しかし、斧は赤ん坊に触れることなく、ベッドだけを真っ二つにする。
「触れねえってことは……魔法か、お前」
とはいえ、召喚や精霊の類であっても、このように自動で敵を追尾して殺害できるものは知らない。
商人たちもこいつに殺されたのだろう。
赤ん坊と睨み合っていると、寝室の扉が勢いよく開かれた。
「ボス! 何かありましたか!?」
ベッドを叩き割った音を聞きつけてやってきたであろう階下の部下たちが、血相を変えてそこに立っていた。

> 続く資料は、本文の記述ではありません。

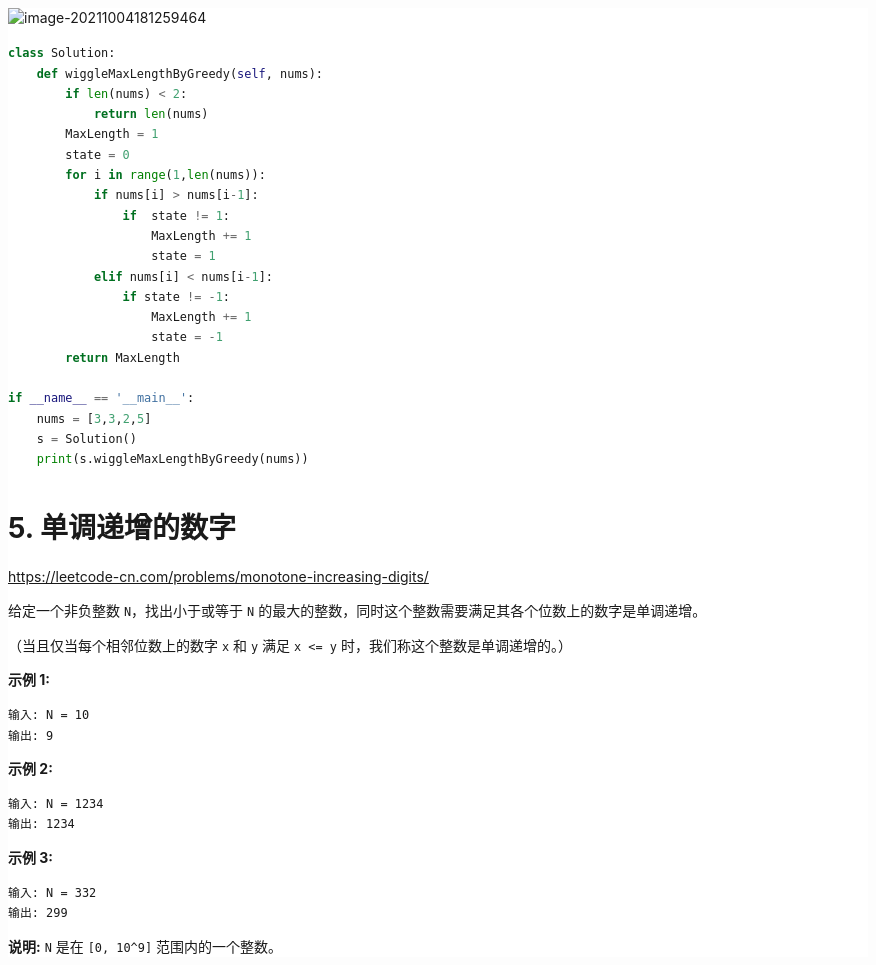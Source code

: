 ![image-20211004181259464](attachments/notes/程序/算法/贪心算法/IMG-20250428103813461.png)

```python
class Solution:
    def wiggleMaxLengthByGreedy(self, nums):
        if len(nums) < 2:
            return len(nums)
        MaxLength = 1
        state = 0
        for i in range(1,len(nums)):
            if nums[i] > nums[i-1]:
                if  state != 1:
                    MaxLength += 1
                    state = 1
            elif nums[i] < nums[i-1]:
                if state != -1:
                    MaxLength += 1
                    state = -1           
        return MaxLength

if __name__ == '__main__':
    nums = [3,3,2,5]
    s = Solution()
    print(s.wiggleMaxLengthByGreedy(nums))
```

# 5. 单调递增的数字

https://leetcode-cn.com/problems/monotone-increasing-digits/

给定一个非负整数 `N`，找出小于或等于 `N` 的最大的整数，同时这个整数需要满足其各个位数上的数字是单调递增。

（当且仅当每个相邻位数上的数字 `x` 和 `y` 满足 `x <= y` 时，我们称这个整数是单调递增的。）

**示例 1:**

```
输入: N = 10
输出: 9
```

**示例 2:**

```
输入: N = 1234
输出: 1234
```

**示例 3:**

```
输入: N = 332
输出: 299
```

**说明:** `N` 是在 `[0, 10^9]` 范围内的一个整数。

昨日あんなことがあったあとだから、気が張っているのはわかるが、カーレッジは眉をひそめた。
「ノックくらいしろよ。うら若き乙女の寝室だぞ」
「も、申し訳ございません!」
「お前ら、これ、見えるか?」
「なんですか?」
どうやら彼らにはこの赤ん坊は見えていないようだ。
「……事件の原因がここにいる。捜索はもういい。たぶん、こいつを消せば解決だ。仕事は打ち切って休んでろ」
カーレッジは壁にかけてあるマントを手に取りながら言う。
「ボスはどうするのですか?」
「悪いがオレさまにもこいつはどうすることもできん。少し出てく――――」
赤ん坊の笑い声と共に、カーレッジの首がまた、音を立ててねじれた。